* DATA FOR THIS EXERCISE
--- START ---
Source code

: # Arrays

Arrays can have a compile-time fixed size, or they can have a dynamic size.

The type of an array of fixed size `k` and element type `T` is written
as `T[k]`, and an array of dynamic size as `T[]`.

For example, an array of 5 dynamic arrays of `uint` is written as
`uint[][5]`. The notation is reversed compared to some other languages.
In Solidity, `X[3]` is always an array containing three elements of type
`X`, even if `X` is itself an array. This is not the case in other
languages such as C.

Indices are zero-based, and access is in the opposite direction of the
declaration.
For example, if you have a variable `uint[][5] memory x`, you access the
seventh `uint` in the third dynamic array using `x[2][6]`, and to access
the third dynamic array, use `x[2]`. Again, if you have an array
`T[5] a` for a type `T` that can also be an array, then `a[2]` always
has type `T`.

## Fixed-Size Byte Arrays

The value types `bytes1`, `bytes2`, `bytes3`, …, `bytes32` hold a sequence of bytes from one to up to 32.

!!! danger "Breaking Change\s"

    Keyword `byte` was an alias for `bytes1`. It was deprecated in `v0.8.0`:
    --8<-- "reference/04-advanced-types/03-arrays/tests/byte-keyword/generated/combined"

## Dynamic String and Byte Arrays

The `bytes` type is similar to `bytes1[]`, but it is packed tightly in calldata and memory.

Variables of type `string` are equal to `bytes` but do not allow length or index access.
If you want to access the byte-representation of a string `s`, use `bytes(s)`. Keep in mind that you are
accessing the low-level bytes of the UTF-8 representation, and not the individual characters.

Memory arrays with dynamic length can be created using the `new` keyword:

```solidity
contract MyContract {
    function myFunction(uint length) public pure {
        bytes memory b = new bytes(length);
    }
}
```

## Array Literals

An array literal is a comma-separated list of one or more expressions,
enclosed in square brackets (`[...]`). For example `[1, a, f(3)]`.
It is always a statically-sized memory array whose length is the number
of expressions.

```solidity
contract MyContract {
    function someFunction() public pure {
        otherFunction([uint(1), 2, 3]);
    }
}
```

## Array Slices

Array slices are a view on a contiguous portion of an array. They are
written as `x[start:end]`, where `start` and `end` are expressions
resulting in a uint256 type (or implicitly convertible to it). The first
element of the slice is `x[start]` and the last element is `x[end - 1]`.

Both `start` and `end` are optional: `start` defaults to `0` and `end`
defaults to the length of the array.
--- END ---
* AIM OF THE EXERCISE
In the answer, the lines from the first line of the data above through the line containing "## Fixed-Size Byte Arrays" must appear exactly as written, with nothing else.

* RESULT OF THE EXERCISE
Source code

: # Arrays

Arrays can have a compile-time fixed size, or they can have a dynamic size.

The type of an array of fixed size `k` and element type `T` is written
as `T[k]`, and an array of dynamic size as `T[]`.

For example, an array of 5 dynamic arrays of `uint` is written as
`uint[][5]`. The notation is reversed compared to some other languages.
In Solidity, `X[3]` is always an array containing three elements of type
`X`, even if `X` is itself an array. This is not the case in other
languages such as C.

Indices are zero-based, and access is in the opposite direction of the
declaration.
For example, if you have a variable `uint[][5] memory x`, you access the
seventh `uint` in the third dynamic array using `x[2][6]`, and to access
the third dynamic array, use `x[2]`. Again, if you have an array
`T[5] a` for a type `T` that can also be an array, then `a[2]` always
has type `T`.

## Fixed-Size Byte Arrays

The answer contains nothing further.